The high school student claims she first heard about cryptocurrencies when she was nine years old, while riding her bike with her older brother Adam. Adam, now 25 years old and highly involved in cryptocurrency since 2016, stated he and his fiancee Briana assisted with the technology.
“When we started, we didn’t really think it would work out,” Adam, who declined to provide his last name, told CoinDesk. “I told my sister, ‘Hey, if it doesn’t work at least we tried, at least we had fun. That’s all that matters.’”
All 8,000 NFTs were produced within 10 hours of the project’s Oct. 17 debut, earning the siblings approximately $1 million in SOL tokens.

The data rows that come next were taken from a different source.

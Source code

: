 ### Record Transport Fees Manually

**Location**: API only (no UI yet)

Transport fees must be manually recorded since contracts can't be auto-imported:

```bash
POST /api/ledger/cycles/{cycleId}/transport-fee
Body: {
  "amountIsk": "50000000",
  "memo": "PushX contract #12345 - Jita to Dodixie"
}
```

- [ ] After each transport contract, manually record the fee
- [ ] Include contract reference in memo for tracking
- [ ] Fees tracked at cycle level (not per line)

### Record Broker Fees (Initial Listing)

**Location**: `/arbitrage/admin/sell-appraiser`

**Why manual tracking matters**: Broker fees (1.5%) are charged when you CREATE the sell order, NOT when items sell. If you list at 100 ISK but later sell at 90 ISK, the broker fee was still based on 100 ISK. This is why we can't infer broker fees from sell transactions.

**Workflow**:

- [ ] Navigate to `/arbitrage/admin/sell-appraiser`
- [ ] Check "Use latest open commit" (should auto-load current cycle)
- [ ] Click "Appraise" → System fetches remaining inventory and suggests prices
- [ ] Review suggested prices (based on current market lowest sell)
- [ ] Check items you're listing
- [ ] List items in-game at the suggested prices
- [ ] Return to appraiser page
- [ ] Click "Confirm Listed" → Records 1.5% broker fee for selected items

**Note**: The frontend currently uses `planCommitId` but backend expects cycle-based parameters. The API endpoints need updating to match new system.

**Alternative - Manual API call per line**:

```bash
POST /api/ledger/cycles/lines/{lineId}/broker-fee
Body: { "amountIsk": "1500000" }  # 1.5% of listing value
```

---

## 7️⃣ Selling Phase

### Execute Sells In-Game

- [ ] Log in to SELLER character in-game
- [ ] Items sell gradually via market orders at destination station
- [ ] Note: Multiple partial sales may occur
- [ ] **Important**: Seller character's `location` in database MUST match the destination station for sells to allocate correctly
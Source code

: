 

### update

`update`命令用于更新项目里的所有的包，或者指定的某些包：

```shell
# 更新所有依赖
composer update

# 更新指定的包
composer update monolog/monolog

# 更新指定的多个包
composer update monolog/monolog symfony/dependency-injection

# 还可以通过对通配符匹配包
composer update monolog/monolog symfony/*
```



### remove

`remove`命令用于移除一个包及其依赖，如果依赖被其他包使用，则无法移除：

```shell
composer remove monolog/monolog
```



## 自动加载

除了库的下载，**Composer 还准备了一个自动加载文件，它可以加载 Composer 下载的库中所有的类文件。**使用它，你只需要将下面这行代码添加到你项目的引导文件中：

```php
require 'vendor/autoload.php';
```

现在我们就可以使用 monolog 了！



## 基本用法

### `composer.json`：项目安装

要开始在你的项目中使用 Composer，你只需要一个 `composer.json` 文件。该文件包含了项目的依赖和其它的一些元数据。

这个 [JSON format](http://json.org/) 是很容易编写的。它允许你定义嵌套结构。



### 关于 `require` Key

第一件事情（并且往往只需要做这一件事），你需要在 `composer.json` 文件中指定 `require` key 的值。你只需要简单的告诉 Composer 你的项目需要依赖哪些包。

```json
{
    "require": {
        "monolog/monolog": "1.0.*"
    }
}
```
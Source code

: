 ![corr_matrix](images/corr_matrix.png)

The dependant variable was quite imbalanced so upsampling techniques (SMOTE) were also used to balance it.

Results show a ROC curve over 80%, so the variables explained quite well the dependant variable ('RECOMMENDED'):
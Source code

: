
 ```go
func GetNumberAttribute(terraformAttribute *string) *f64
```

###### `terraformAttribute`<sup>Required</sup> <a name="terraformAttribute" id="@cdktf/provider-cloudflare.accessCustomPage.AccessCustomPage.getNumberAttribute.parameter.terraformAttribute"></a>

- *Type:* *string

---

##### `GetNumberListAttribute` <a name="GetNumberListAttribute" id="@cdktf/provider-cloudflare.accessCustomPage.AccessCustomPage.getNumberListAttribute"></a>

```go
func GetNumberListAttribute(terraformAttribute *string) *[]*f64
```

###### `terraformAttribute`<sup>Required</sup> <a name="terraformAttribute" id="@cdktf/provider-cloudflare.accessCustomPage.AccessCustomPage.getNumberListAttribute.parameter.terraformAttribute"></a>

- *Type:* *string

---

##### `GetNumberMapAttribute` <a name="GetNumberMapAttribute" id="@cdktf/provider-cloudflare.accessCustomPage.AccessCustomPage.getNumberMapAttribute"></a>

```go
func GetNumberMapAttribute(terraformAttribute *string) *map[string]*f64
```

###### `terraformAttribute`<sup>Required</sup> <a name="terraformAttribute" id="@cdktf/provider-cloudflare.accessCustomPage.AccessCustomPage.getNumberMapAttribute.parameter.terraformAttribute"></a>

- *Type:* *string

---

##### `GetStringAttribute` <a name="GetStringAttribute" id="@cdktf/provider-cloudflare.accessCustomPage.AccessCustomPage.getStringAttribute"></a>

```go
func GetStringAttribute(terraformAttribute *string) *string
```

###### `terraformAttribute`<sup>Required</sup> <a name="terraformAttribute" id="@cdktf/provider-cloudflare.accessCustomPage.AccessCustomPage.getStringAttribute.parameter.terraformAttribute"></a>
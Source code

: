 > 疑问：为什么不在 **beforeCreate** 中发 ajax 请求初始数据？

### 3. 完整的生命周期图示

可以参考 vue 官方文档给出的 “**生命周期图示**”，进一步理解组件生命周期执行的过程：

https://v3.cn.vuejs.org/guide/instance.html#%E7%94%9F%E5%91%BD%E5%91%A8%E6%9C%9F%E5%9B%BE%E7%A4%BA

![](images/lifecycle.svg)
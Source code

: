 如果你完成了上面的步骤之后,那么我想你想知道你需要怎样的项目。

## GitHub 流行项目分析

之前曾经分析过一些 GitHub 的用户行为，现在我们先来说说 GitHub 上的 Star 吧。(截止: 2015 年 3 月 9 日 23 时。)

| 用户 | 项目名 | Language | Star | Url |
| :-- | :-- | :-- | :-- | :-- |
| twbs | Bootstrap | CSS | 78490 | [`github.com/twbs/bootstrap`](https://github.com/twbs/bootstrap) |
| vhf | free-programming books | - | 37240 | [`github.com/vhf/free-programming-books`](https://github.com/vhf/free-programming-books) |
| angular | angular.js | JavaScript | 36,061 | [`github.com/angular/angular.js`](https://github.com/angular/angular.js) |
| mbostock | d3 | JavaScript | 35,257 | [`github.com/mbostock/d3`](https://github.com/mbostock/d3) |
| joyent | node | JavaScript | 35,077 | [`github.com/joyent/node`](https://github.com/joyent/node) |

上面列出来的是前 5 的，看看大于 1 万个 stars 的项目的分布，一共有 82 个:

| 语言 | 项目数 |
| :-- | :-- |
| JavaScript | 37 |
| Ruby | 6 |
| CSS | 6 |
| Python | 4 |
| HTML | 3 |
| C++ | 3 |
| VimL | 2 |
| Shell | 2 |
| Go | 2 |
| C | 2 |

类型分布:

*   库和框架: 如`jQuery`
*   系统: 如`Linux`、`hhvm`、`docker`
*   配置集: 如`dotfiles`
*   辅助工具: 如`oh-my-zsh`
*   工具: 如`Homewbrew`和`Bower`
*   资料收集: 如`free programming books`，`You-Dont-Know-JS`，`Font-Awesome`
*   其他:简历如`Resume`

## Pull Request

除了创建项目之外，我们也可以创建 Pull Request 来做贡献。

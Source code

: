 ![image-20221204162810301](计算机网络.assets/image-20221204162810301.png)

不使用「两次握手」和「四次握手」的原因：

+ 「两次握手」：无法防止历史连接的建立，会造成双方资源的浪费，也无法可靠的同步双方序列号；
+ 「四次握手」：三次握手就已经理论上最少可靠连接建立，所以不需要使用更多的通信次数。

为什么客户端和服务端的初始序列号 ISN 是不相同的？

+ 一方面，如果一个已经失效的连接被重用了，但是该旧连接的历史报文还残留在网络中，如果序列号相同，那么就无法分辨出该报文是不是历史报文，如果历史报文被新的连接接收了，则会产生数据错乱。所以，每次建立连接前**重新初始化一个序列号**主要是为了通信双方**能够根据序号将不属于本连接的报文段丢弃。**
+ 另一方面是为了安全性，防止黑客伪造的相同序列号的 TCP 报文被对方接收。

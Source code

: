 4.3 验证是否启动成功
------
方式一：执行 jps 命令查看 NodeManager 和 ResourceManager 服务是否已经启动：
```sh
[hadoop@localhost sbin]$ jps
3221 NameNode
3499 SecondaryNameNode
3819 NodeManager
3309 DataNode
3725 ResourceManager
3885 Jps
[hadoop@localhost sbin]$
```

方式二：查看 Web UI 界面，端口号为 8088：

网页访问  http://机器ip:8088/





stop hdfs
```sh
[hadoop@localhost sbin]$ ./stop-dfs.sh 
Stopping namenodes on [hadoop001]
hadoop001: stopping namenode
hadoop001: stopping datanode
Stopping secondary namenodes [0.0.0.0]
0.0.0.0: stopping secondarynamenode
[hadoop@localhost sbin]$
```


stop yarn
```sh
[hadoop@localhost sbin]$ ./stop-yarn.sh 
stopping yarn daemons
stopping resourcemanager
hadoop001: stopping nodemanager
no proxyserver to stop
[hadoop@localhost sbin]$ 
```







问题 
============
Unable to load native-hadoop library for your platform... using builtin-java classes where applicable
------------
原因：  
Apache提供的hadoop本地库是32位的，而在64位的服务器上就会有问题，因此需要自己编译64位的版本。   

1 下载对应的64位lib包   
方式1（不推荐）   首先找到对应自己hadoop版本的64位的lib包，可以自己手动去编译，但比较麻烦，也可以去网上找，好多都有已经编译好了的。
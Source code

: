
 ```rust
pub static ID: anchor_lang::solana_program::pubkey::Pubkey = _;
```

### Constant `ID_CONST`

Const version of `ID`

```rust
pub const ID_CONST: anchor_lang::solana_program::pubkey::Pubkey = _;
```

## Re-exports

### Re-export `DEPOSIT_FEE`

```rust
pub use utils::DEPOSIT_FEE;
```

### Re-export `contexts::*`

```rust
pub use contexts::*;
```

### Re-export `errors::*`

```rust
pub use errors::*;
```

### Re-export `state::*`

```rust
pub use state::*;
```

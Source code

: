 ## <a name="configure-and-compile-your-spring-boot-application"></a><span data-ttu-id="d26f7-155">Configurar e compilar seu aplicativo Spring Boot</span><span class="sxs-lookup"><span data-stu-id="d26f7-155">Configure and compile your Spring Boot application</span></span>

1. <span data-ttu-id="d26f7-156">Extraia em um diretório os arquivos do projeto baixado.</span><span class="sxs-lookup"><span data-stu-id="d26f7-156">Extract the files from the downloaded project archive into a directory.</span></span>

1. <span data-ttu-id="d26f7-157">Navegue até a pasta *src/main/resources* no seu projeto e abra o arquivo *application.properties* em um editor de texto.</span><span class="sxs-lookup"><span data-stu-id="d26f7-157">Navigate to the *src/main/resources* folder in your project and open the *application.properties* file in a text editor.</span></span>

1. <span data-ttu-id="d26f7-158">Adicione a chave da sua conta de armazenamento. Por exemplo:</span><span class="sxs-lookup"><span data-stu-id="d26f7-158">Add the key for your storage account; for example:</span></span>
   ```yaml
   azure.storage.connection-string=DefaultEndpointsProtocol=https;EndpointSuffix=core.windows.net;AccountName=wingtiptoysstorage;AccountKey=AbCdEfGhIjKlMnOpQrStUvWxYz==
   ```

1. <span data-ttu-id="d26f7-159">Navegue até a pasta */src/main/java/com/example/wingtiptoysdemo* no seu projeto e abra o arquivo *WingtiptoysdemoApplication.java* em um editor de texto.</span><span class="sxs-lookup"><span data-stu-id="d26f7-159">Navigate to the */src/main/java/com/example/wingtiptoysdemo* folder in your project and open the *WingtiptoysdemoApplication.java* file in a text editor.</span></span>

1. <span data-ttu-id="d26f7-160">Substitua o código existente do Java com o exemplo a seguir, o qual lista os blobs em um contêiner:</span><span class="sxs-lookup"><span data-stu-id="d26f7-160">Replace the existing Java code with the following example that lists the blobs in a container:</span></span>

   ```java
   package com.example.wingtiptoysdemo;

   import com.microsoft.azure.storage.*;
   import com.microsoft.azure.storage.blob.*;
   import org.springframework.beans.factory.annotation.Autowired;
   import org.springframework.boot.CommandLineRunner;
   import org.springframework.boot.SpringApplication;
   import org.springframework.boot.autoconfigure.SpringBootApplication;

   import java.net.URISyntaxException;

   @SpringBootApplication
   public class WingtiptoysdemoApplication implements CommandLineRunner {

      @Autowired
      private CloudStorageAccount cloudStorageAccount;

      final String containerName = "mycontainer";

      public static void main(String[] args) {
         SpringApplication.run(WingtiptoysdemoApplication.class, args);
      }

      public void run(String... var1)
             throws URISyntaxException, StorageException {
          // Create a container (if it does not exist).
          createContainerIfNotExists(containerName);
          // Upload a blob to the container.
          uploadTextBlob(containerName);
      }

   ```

Abigail will also receive 5% of all future Belugie sales. The current resale floor price for a Belugie is 0.32 SOL, and the project’s total trading volume has surpassed 7159 SOL, or $1,409,700, as of press time.
The artwork was inspired by Abigail’s early fascination with beluga whales, which she witnessed in a Georgia aquarium near where she grew up.
With the global beluga whale population in danger – Alaska’s Cook Inlet subpopulation has dropped by 75% since 2008 and now numbers about 280 – she said she wants to raise both awareness and funds.
She has contributed $100,000 of the revenues from the Belugies NFT to beluga conservation efforts. Half of the funds were donated to the Beluga Whale Alliance, an Alaska-based organisation that campaigns for and researches the Cook Inlet pod. The other half was donated to the Ocean Defenders Alliance, which works to remove fishing nets and garbage from the oceans.
Beluga Whale Alliance flew Abigail, Adam, and Briana out to Alaska after learning of the contribution to see the belugas up and personal in their natural environment.
The project’s emphasis on conservation stands in stark contrast to widespread complaints of the NFT business, which relies heavily on electricity to power its transactions.
Ethereum, which hosts the vast majority of NFT projects, currently has an inefficient proof-of-work consensus mechanism. (When Ethereum 2.0 is upgraded, it will transition to a proof-of-stake method.) While certain blockchains, such as Solana, use more efficient proof-of-stake, the overall impact of NFTs on the environment remains negative.
Abigail attributes much of the project’s popularity to the belugas’ “wholesome and lovely” nature, which she strove to express in her artwork.
She also gave $100,000 to Sunshine Kids, an organisation that helps children’s hospital programmes around the country. Abigail’s donation was motivated by a personal connection to her local children’s hospital.